→ **WORK ORDER**: Where an entry contains a picture, omit the picture and repeat the rest exactly.

Dataset entries
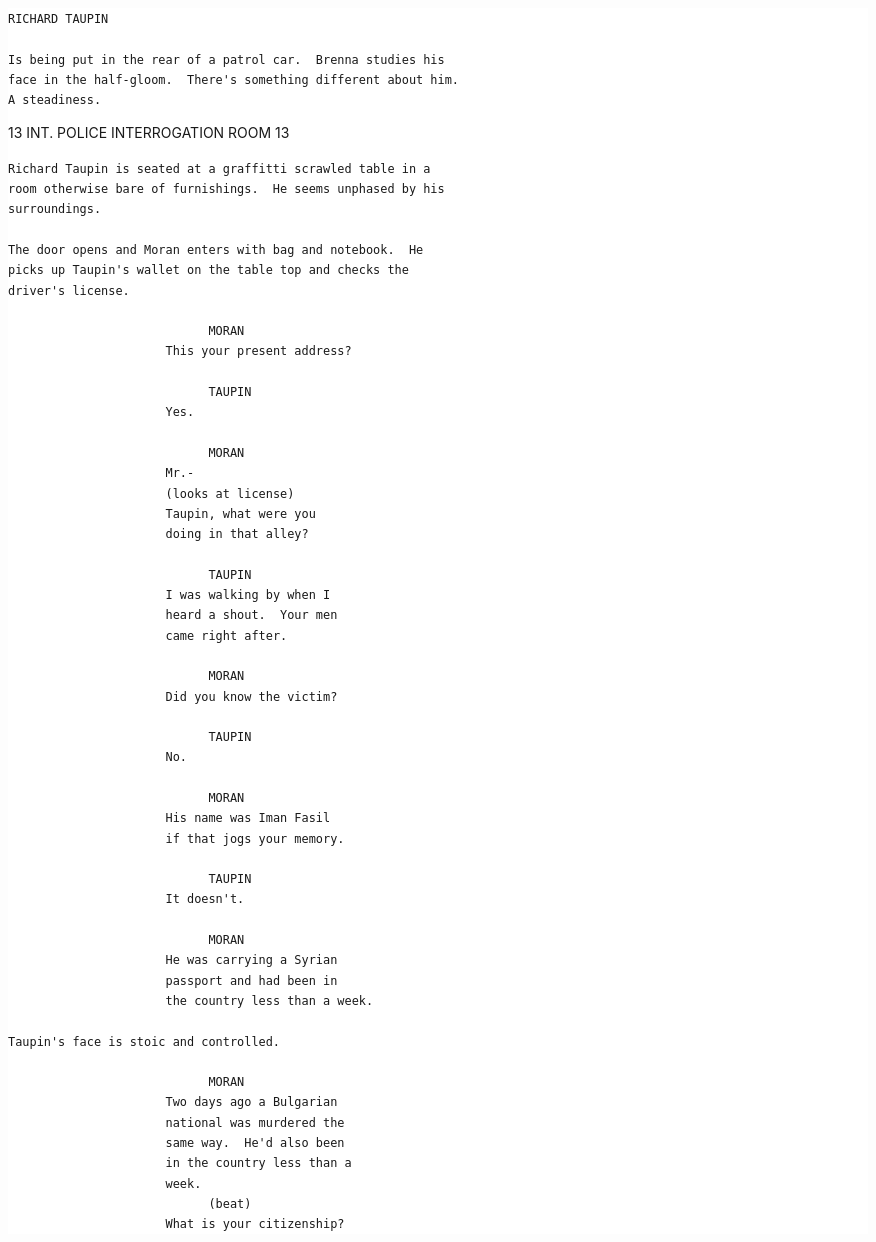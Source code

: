     RICHARD TAUPIN

    Is being put in the rear of a patrol car.  Brenna studies his
    face in the half-gloom.  There's something different about him.
    A steadiness.


13  INT. POLICE INTERROGATION ROOM                                  13

    Richard Taupin is seated at a graffitti scrawled table in a
    room otherwise bare of furnishings.  He seems unphased by his
    surroundings.

    The door opens and Moran enters with bag and notebook.  He
    picks up Taupin's wallet on the table top and checks the
    driver's license.

                                MORAN
                          This your present address?

                                TAUPIN
                          Yes.

                                MORAN
                          Mr.-
                          (looks at license)
                          Taupin, what were you
                          doing in that alley?

                                TAUPIN
                          I was walking by when I
                          heard a shout.  Your men
                          came right after.

                                MORAN
                          Did you know the victim?

                                TAUPIN
                          No.

                                MORAN
                          His name was Iman Fasil
                          if that jogs your memory.

                                TAUPIN
                          It doesn't.

                                MORAN
                          He was carrying a Syrian
                          passport and had been in
                          the country less than a week.

    Taupin's face is stoic and controlled.

                                MORAN
                          Two days ago a Bulgarian
                          national was murdered the
                          same way.  He'd also been
                          in the country less than a
                          week.
                                (beat)
                          What is your citizenship?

→ **ANSWER TO THE PROBLEM**:
Source code

:     RICHARD TAUPIN

    Is being put in the rear of a patrol car.  Brenna studies his
    face in the half-gloom.  There's something different about him.
    A steadiness.


13  INT. POLICE INTERROGATION ROOM                                  13

    Richard Taupin is seated at a graffitti scrawled table in a
    room otherwise bare of furnishings.  He seems unphased by his
    surroundings.

    The door opens and Moran enters with bag and notebook.  He
    picks up Taupin's wallet on the table top and checks the
    driver's license.

                                MORAN
                          This your present address?

                                TAUPIN
                          Yes.

                                MORAN
                          Mr.-
                          (looks at license)
                          Taupin, what were you
                          doing in that alley?

                                TAUPIN
                          I was walking by when I
                          heard a shout.  Your men
                          came right after.

                                MORAN
                          Did you know the victim?

                                TAUPIN
                          No.

                                MORAN
                          His name was Iman Fasil
                          if that jogs your memory.

                                TAUPIN
                          It doesn't.

                                MORAN
                          He was carrying a Syrian
                          passport and had been in
                          the country less than a week.

    Taupin's face is stoic and controlled.

                                MORAN
                          Two days ago a Bulgarian
                          national was murdered the
                          same way.  He'd also been
                          in the country less than a
                          week.
                                (beat)
                          What is your citizenship?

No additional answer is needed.